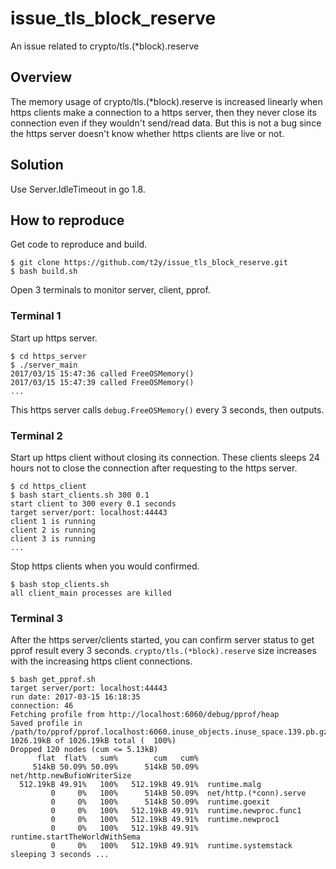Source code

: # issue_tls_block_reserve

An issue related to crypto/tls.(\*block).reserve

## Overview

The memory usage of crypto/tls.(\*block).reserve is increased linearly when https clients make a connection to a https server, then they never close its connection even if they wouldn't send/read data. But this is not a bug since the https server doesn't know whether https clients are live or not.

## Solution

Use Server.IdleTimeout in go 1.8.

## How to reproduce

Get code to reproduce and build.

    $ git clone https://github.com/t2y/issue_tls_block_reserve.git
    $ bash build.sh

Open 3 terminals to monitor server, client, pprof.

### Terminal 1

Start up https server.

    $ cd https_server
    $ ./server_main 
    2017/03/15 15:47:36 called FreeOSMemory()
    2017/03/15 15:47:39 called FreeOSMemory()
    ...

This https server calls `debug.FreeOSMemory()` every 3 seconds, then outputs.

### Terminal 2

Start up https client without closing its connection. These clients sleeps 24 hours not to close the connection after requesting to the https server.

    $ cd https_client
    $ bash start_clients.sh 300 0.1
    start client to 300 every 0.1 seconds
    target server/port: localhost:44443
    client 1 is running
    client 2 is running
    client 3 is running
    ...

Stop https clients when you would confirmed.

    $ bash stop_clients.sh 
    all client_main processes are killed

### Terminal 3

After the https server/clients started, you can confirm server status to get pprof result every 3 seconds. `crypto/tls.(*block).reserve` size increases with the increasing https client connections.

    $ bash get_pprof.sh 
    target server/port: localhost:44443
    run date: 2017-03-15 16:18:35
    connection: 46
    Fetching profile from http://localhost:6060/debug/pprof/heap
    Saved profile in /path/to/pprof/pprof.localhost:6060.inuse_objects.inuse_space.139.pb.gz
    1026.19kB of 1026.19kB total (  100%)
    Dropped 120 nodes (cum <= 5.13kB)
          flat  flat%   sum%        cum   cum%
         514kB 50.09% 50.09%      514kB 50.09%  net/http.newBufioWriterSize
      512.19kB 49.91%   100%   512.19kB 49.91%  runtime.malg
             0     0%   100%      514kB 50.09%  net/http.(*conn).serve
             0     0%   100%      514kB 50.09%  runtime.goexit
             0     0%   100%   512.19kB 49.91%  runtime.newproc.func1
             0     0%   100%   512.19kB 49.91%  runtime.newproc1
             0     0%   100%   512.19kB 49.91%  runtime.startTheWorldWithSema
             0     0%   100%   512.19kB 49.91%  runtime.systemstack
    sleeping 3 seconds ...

··········

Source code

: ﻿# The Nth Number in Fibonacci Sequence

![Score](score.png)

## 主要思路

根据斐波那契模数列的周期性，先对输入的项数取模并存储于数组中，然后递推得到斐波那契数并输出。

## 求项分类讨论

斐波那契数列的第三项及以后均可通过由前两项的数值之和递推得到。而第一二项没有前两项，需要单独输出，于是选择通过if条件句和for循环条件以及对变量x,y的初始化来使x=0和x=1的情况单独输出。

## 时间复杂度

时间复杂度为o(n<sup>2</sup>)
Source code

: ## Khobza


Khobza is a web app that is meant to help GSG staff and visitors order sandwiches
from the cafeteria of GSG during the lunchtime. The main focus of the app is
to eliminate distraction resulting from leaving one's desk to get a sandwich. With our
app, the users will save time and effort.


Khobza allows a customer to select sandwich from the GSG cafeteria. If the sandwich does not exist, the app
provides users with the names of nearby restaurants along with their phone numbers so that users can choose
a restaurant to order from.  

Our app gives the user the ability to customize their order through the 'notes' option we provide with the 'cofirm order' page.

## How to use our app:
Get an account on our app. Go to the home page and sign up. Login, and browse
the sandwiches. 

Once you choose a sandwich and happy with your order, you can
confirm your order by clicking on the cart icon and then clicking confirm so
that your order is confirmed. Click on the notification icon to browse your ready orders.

··········

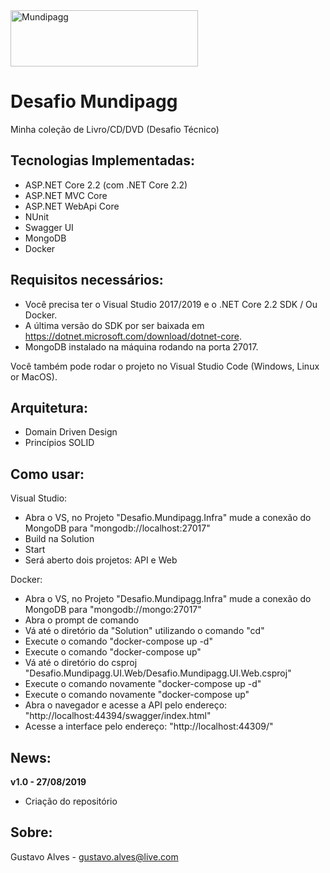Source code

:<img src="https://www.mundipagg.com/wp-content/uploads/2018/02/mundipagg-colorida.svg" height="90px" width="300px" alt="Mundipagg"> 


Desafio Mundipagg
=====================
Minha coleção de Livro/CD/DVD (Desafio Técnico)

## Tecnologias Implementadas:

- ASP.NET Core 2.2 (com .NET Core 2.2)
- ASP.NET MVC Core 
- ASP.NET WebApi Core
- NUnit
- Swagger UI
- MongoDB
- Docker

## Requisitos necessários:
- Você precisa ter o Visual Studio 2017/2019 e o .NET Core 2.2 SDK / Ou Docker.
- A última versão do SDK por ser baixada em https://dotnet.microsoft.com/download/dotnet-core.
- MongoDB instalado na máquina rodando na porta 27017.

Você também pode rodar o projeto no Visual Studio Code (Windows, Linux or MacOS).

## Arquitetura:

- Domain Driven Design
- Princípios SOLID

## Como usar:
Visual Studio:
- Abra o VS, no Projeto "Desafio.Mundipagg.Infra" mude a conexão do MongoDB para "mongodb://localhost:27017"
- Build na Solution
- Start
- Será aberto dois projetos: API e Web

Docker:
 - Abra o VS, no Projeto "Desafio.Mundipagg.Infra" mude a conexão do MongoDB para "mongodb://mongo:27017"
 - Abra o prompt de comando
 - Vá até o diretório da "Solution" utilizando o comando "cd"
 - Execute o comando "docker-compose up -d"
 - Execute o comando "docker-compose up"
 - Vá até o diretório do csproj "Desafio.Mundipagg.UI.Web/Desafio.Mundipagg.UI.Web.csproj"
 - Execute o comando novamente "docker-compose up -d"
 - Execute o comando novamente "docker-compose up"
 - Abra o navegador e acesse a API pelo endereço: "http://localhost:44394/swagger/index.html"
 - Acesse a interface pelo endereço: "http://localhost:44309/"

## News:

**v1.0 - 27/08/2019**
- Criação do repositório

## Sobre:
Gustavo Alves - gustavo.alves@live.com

··········

**Your task**. Tally the lines of the material above that include the string "Você", then give only the tally.

**Written reply**. 2